11. p27 Sec 5: application of this model in production would require integration with the C++ simulation frameworks: is this currently practical? I believe flow models (or at least some frameworks' flow models) can't currently be fully preserved and communicated via the ONNX format; are there C++ flow frameworks, and ways to communicate the Python-trained architectures into them? Does the deployment require GPU-enabled production nodes, or can it be run in CPU mode? As the majority of current grid resources are CPU-based, what would the effect of CPU-based CaloFlow running be on the timing performance wrt (also CPU-based) Geant4?
This algorithm runs on CPUs too, but it is slower, as can be seen in the timing comparison in Table 7. An integration of such a model into C++ frameworks via ONNX or other interfaces should be possible, but is a software development problem that we will leave for future work. In addition, whether or not this algorithm will be implemented also depends on the final evaluation of the CaloChallenge, which also includes timing and other resource studies of all submissions on comparable hardware.
Author: Claudius Krause on 2024-04-10 [id 4407]
(in reply to Report 2 by Tilman Plehn on 2024-02-08)Dear Tilman,
Thank you very much for your detailed comments! Below, you find our replies.
**I have to admit that I am slightly confused about the time evolution of this preprint. It is really from the Fall of 2022? For the report this is a serious problem, because in some subfields of LHC physics a year actually makes a difference…**
We apologize for the part of the delay that is on us, but we have no control over the process at SciPost.
**Essentially, I agree with many points of the first referee, but I assume a lot them are by now sorted out in other papers or will be sorted out in the actual CaloChallenge draft?**
Yes, a detailed comparison of quality and resource requirements of the different models will be part of the CaloChallenge evaluation that is currently being prepared.
**This paper is something like a classic by now, one of the key papers for the CaloChallenge with results presented at ML4Jets 2023. On the arXiv it has 23 citations in a good year, which means it enjoys serious visibility. That means it should definitely be published, even though some of the results might by now not be state of the art anymore.**
Thank you very much for this positive feedback. We hope to have presented enough new material (see our reply to the very first point by reviewer 1) to be considered for SciPost Physics instead of SciPost Physics Core.

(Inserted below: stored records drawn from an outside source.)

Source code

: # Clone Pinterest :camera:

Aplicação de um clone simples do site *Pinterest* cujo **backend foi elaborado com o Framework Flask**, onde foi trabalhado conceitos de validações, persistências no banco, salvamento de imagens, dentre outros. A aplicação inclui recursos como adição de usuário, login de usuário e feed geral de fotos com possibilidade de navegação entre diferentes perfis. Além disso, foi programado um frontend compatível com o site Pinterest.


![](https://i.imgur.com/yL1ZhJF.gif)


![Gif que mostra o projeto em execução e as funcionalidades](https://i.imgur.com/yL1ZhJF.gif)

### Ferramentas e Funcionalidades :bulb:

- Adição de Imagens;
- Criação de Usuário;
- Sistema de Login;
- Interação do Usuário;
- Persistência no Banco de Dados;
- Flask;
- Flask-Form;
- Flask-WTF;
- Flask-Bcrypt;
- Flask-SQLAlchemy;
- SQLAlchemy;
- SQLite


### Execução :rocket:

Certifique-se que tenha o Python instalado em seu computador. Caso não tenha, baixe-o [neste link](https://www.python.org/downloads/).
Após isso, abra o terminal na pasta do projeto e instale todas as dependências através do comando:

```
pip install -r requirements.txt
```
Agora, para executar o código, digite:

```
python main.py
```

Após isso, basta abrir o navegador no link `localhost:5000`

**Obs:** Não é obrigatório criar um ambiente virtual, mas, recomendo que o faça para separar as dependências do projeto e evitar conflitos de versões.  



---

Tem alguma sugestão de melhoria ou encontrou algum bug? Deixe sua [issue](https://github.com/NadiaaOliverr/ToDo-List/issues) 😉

**As the authors know, one of my standard complaints is that the citation culture between generative networks for detector simulations and the same networks for event generation is not helping our young people. If the authors feel like it, I would appreciate some kind of virtual time travel and a paragraph on similar networks applied to other aspects of LHC physics.**
Yes, we agree. We added more references to the introduction.
**Concerning Sec. 3.2, it is weird, because by now we all know how this architecture could be improved in expressivity and in speed. Publishing it as is in SciPost might be confusing to readers, maybe a short footnote could point out that the paper really was technically the state of the art when it was submitted to the arXiv? Surely, we cannot hold the authors reponsible for the delay. Still, do we need Fig.3 to illustrate OneCycle as a technical detail?**
We moved the one cycle learning rate schedule to an appendix.

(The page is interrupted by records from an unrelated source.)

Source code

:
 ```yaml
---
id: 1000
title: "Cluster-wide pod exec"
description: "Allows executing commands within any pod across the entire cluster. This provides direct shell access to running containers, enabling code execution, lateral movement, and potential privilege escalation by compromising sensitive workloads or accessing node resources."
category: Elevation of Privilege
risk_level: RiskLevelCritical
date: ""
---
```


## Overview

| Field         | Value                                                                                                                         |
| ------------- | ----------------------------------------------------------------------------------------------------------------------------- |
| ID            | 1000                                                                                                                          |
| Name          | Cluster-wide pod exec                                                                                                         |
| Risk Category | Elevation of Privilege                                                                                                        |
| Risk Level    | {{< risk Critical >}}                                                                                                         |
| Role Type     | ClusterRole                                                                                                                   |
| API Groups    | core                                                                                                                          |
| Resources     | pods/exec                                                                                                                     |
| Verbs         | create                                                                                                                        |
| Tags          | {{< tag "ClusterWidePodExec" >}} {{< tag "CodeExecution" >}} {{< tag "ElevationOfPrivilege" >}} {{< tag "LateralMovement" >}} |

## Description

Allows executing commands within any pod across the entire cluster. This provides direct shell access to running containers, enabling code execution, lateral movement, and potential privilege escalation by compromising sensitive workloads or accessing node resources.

**In Sec. 4 the authors describe their dataset, which is definitely still valid, and those figures have been used as an inspiration and an illustration of many papers since. For the future, what about adding secondary panels with bin-wise ratios of the different curves? The description of the dataset, the underlying physics, and the challenges it poses to ML-generators are still valid and warrant publication.**
Thank you for this suggestion, we added the bin-wise ratios to the figures in Section 4.